Just another reason why it's good to be an American …

So you wanted to hit the Labor Day sales all weekend and now it’s Tuesday. Look at you, all remorseful and straight out of cash until the next time payday rolls through. You could return some of the stuff, but have a hot date this Friday and need to look fly if you’re wanting to break that dry-spell you’ve been on since the vernal equinox.

Oh, what to do?

Fuck it. Come the weekend, wear it anyway, impress the date and live your life. So long as that garment doesn’t look like it went through the wrong end of a weed whacker, chances are the store is going to take it back — no questions asked.

And it’s all because we live in mother shittin’ America.

According to Quartz, some U.S. companies are increasingly becoming more lax on their return policies than in days past. Though they’ll preach up and down it’s about treating the customers right and how it ‘fits into their mission,’ it’s mainly because Americans are conditioned to receive this type of treatment opposed to other countries. We expect a type of insurance on our goods, especially if we buy them online and can’t experience them physically beforehand.

Companies have no other choice but to concede to our demands.

This is making it so places like Zappos, Staples, REI, Kohl’s and others tout their easy return policies like it’s some sort of one-up on the competition. Because, as they see it, it kind of is. Research recently published by Narayanan Janakiraman, Ryan Freling, and Holly Syrdal in the Journal of Retailing, found that hooking up customers leads to more buying power from them, as well as brand loyalty.

Janakiraman says that similar countries don’t have the same type of policies because they never really had any reason to enact them. The U.S. is a massive market, with thousands of companies competing for their share of the pie.

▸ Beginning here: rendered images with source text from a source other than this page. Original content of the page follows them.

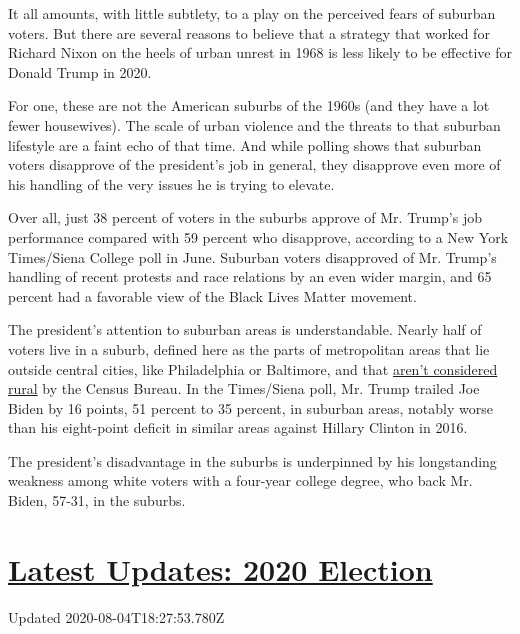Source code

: It all amounts, with little subtlety, to a play on the perceived fears
of suburban voters. But there are several reasons to believe that a
strategy that worked for Richard Nixon on the heels of urban unrest in
1968 is less likely to be effective for Donald Trump in 2020.

For one, these are not the American suburbs of the 1960s (and they have
a lot fewer housewives). The scale of urban violence and the threats to
that suburban lifestyle are a faint echo of that time. And while polling
shows that suburban voters disapprove of the president's job in general,
they disapprove even more of his handling of the very issues he is
trying to elevate.

Over all, just 38 percent of voters in the suburbs approve of Mr.
Trump's job performance compared with 59 percent who disapprove,
according to a New York Times/Siena College poll in June. Suburban
voters disapproved of Mr. Trump's handling of recent protests and race
relations by an even wider margin, and 65 percent had a favorable view
of the Black Lives Matter movement.

The president's attention to suburban areas is understandable. Nearly
half of voters live in a suburb, defined here as the parts of
metropolitan areas that lie outside central cities, like Philadelphia or
Baltimore, and that
\href{https://www.census.gov/programs-surveys/geography/guidance/geo-areas/urban-rural/2010-urban-rural.html}{aren't
considered rural} by the Census Bureau. In the Times/Siena poll, Mr.
Trump trailed Joe Biden by 16 points, 51 percent to 35 percent, in
suburban areas, notably worse than his eight-point deficit in similar
areas against Hillary Clinton in 2016.

The president's disadvantage in the suburbs is underpinned by his
longstanding weakness among white voters with a four-year college
degree, who back Mr. Biden, 57-31, in the suburbs.

\hypertarget{latest-updates-2020-election}{%
\section{\texorpdfstring{\href{https://www.nytimes.com/2020/08/04/us/elections/primary-election-michigan-arizona-kansas.html?action=click\&pgtype=Article\&state=default\&region=MAIN_CONTENT_1\&context=storylines_live_updates}{Latest
Updates: 2020
Election}}{Latest Updates: 2020 Election}}\label{latest-updates-2020-election}}

Updated 2020-08-04T18:27:53.780Z

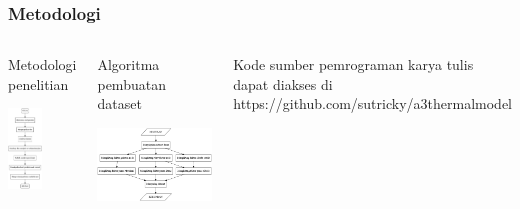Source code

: \documentclass[8pt]{beamer}
\begin{document}
\begin{frame}
  \frametitle{Metodologi}
  \begin{columns}[T]
    \begin{block}{\center Metodologi penelitian}
      \begin{center}
    \includegraphics[width=0.5\textwidth]{figure/graph_metodologi.png}
      \end{center}
    \end{block}
    \begin{block}{\center Algoritma pembuatan dataset}
      \begin{center}
    \includegraphics[width=1.0\textwidth]{figure/graph_algoritma.png}
      \end{center}
    \end{block}
    Kode sumber pemrograman karya tulis dapat diakses di https://github.com/sutricky/a3thermalmodel
  \end{columns}
  

\end{frame}
\end{document}
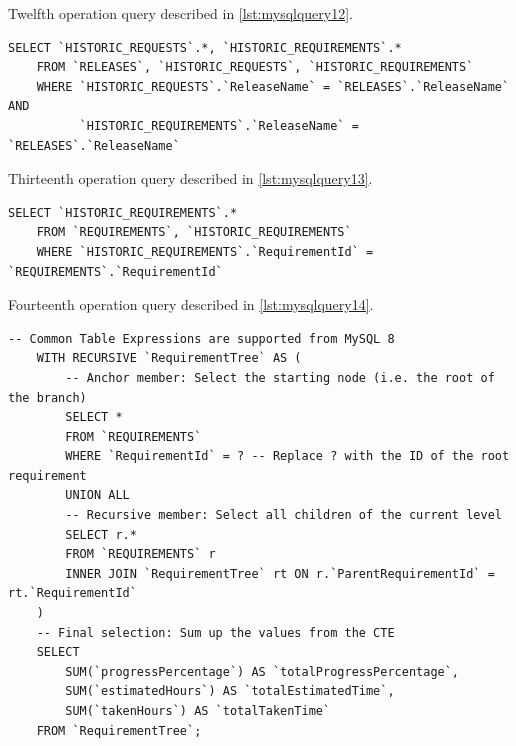 \documentclass[12pt, a4paper]{report}
\begin{document}
Twelfth operation query described in \autoref{lst:mysqlquery12}.

\begin{lstlisting}[language=MySQL, caption={op. 12}, label={lst:mysqlquery12}]
    SELECT `HISTORIC_REQUESTS`.*, `HISTORIC_REQUIREMENTS`.*
    FROM `RELEASES`, `HISTORIC_REQUESTS`, `HISTORIC_REQUIREMENTS`
    WHERE `HISTORIC_REQUESTS`.`ReleaseName` = `RELEASES`.`ReleaseName` AND
          `HISTORIC_REQUIREMENTS`.`ReleaseName` = `RELEASES`.`ReleaseName`
\end{lstlisting}

Thirteenth operation query described in \autoref{lst:mysqlquery13}.

\begin{lstlisting}[language=MySQL, caption={op. 13}, label={lst:mysqlquery13}]
    SELECT `HISTORIC_REQUIREMENTS`.*
    FROM `REQUIREMENTS`, `HISTORIC_REQUIREMENTS`
    WHERE `HISTORIC_REQUIREMENTS`.`RequirementId` = `REQUIREMENTS`.`RequirementId`
\end{lstlisting}

Fourteenth operation query described in \autoref{lst:mysqlquery14}.

\begin{lstlisting}[language=MySQL, caption={op. 14}, label={lst:mysqlquery14}]
    -- Common Table Expressions are supported from MySQL 8
    WITH RECURSIVE `RequirementTree` AS (
        -- Anchor member: Select the starting node (i.e. the root of the branch)
        SELECT *
        FROM `REQUIREMENTS`
        WHERE `RequirementId` = ? -- Replace ? with the ID of the root requirement
        UNION ALL
        -- Recursive member: Select all children of the current level
        SELECT r.*
        FROM `REQUIREMENTS` r
        INNER JOIN `RequirementTree` rt ON r.`ParentRequirementId` = rt.`RequirementId`
    )
    -- Final selection: Sum up the values from the CTE
    SELECT
        SUM(`progressPercentage`) AS `totalProgressPercentage`,
        SUM(`estimatedHours`) AS `totalEstimatedTime`,
        SUM(`takenHours`) AS `totalTakenTime`
    FROM `RequirementTree`;
\end{lstlisting}


\end{document}
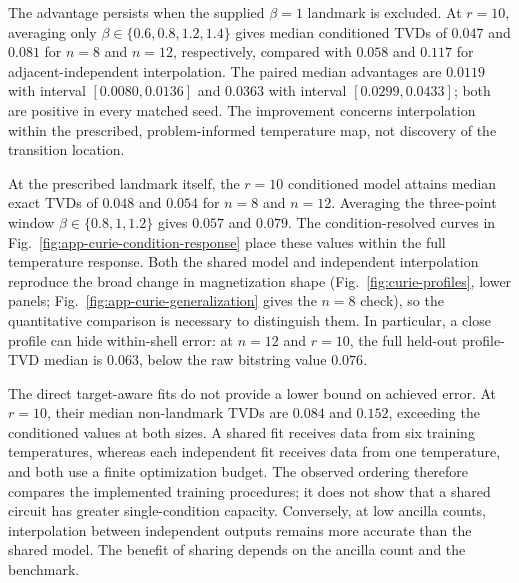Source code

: \documentclass[pra,aps,10pt,twocolumn,floatfix,superscriptaddress,
notitlepage,longbibliography]{revtex4-2}
\begin{document}
The advantage persists when the supplied $\beta=1$ landmark is excluded. At $r=10$, averaging only $\beta\in\{0.6,0.8,1.2,1.4\}$ gives median conditioned TVDs of $0.047$ and $0.081$ for $n=8$ and $n=12$, respectively, compared with $0.058$ and $0.117$ for adjacent-independent interpolation. The paired median advantages are $0.0119$ with interval $[0.0080,0.0136]$ and $0.0363$ with interval $[0.0299,0.0433]$; both are positive in every matched seed. The improvement concerns interpolation within the prescribed, problem-informed temperature map, not discovery of the transition location.

At the prescribed landmark itself, the $r=10$ conditioned model attains median exact TVDs of $0.048$ and $0.054$ for $n=8$ and $n=12$. Averaging the three-point window $\beta\in\{0.8,1,1.2\}$ gives $0.057$ and $0.079$. The condition-resolved curves in Fig.~\ref{fig:app-curie-condition-response} place these values within the full temperature response. Both the shared model and independent interpolation reproduce the broad change in magnetization shape (Fig.~\ref{fig:curie-profiles}, lower panels; Fig.~\ref{fig:app-curie-generalization} gives the $n=8$ check), so the quantitative comparison is necessary to distinguish them. In particular, a close profile can hide within-shell error: at $n=12$ and $r=10$, the full held-out profile-TVD median is $0.063$, below the raw bitstring value $0.076$.

The direct target-aware fits do not provide a lower bound on achieved error. At $r=10$, their median non-landmark TVDs are $0.084$ and $0.152$, exceeding the conditioned values at both sizes. A shared fit receives data from six training temperatures, whereas each independent fit receives data from one temperature, and both use a finite optimization budget. The observed ordering therefore compares the implemented training procedures; it does not show that a shared circuit has greater single-condition capacity. Conversely, at low ancilla counts, interpolation between independent outputs remains more accurate than the shared model. The benefit of sharing depends on the ancilla count and the benchmark.
\end{document}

Taking things back, regardless of what condition (within reason), quickly became the norm once one or a few stores began doing it to get ahead. Going backwards in that is all but impossible.

Because, you'd likely be reluctant to go back somewhere if the store was rude about returning something, even if it was your fault. Come on, admit it …

Quite a few years back, in my retail years as a teenager, I worked the back end of a large department store in the shipping garage. It wasn’t a bad job, but it wasn’t the best job, either. One of those things you get to pass a summer and get enough of a paycheck to afford a case of Miller High Life and a few movie tickets every so often. Even back then, in the ‘90s, the lax return policy of this company was apparent.

See, we worked with returns all the time. If something were to be taken in that was damaged, we shipped it back to the main office. As this was a store frequented by senior citizens (who seemed to be the most frugal of customers, and also the ones most willing to exploit the process), most of the clothing that would be returned wreaked of old people, and often had strange stains on them.

This happened almost every single day. Yet, the same people who shopped and returned broken goods, were always the ones waiting at the door the next day before we opened. Switching out a $15 t-shirt for them to spend another hundo is a win for a massive company. As I only made $8 an hour, I didn’t see it that way.

But after figuring out I could do it too, I did. The questionable lifehack got me out of more than a few hungry nights in my early-20s. And you know what, I still shop there, even if I’m not exploiting the policies any longer. It's almost like that store is family, like it helped me out when I needed it.

The customer isn’t always right, but keeping them happy is a way to keep us all around. Go on, splurge a little on holiday weekends. You're not as tied to the purchase as you might think.